Scientific classification
- Kingdom: Animalia
- Phylum: Chordata
- Class: Actinopterygii
- Order: Anabantiformes
- Family: Osphronemidae
- Genus: Luciocephalus
- Species: L. pulcher
- Binomial name: Luciocephalus pulcher (J. E. Gray, 1830)
- Synonyms: Diplopterus pulcher J. E. Gray, 1830;

= Luciocephalus pulcher =

- Genus: Luciocephalus
- Species: pulcher
- Authority: (J. E. Gray, 1830)
- Conservation status: LC
- Synonyms: Diplopterus pulcher J. E. Gray, 1830

Species of fish

Luciocephalus pulcher, the pikehead, giant pikehead or crocodile pikehead, is a species of gourami native to the Malaya Peninsula, Sumatra, and Borneo. It is a yellowish-brown fish with dark brown longitudinal bands and stripes, and can reach a length of 20 cm SL.

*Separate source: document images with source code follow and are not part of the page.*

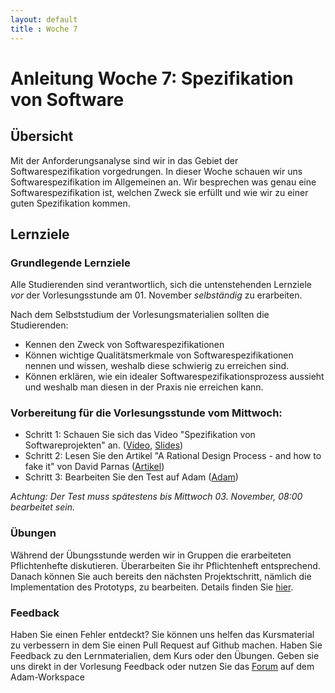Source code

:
 ```yaml
---
layout: default
title : Woche 7
---
```

# Anleitung Woche 7: Spezifikation von Software

## Übersicht

Mit der Anforderungsanalyse sind wir in das Gebiet der Softwarespezifikation vorgedrungen. In dieser Woche schauen wir uns Softwarespezifikation im Allgemeinen an.
Wir besprechen was genau eine Softwarespezifikation ist, welchen Zweck sie erfüllt und wie wir zu einer guten Spezifikation kommen.

## Lernziele

### Grundlegende Lernziele

Alle Studierenden sind verantwortlich, sich die untenstehenden Lernziele *vor* der Vorlesungsstunde am 01. November *selbständig* zu erarbeiten.

Nach dem Selbststudium der Vorlesungsmaterialien sollten die Studierenden:
- Kennen den Zweck von Softwarespezifikationen
- Können wichtige Qualitätsmerkmale von Softwarespezifikationen nennen und wissen, weshalb diese schwierig zu erreichen sind.
- Können erklären, wie ein idealer Softwarespezifikationsprozess aussieht und weshalb man diesen in der Praxis nie erreichen kann.


### Vorbereitung für die Vorlesungsstunde vom Mittwoch:

* Schritt 1: Schauen Sie sich das Video "Spezifikation von Softwareprojekten" an.  ([Video](https://tube.switch.ch/videos/ab4c7b2c), [Slides](./slides/specification-overview.html))
* Schritt 2: Lesen Sie den Artikel "A Rational Design Process - and how to fake it" von David Parnas ([Artikel](https://users.ece.utexas.edu/~perry/education/SE-Intro/fakeit.pdf))
* Schritt 3: Bearbeiten Sie den Test auf Adam ([Adam](https://adam.unibas.ch/goto_adam_tst_1285326.html))

*Achtung: Der Test muss spätestens bis Mittwoch 03. November, 08:00 bearbeitet sein.*


### Übungen
Während der Übungsstunde werden wir in Gruppen die erarbeiteten Pflichtenhefte diskutieren. Überarbeiten Sie ihr Pflichtenheft entsprechend. Danach können Sie
auch bereits den nächsten Projektschritt, nämlich die Implementation des Prototyps, zu bearbeiten. Details finden Sie [hier](../project/week8/exercises.html).


### Feedback

Haben Sie einen Fehler entdeckt? Sie können uns helfen das Kursmaterial zu verbessern in dem Sie einen Pull Request auf Github machen.
Haben Sie Feedback zu den Lernmaterialien, dem Kurs oder den Übungen. Geben sie uns direkt in der Vorlesung Feedback oder nutzen Sie das [Forum](https://adam.unibas.ch/goto_adam_frm_1250178.html) auf dem Adam-Workspace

It can also be found in the aquarium trade, where it is notoriously difficult to keep; they require extremely soft, acidic water and seldom eat dead foods.

== Habitat ==
It can be found in a variety of habitats like flooded forests, streams, and peat swamps, especially in areas with plentiful vegetation.

== Behavior ==
Compared to most gouramies, it is a highly specialized ambush predator that spends most of its time lying motionless near plants or other cover for potential prey to approach; when it does attack a potential meal (usually a smaller fish), it is able to extend its jaw to about one-third of its body length, allowing it to successfully prey upon fishes almost half of its own length.

Like several closely related genera (such as Sphaerichthys), it is a mouthbrooder (in this case a paternal mouthbrooder).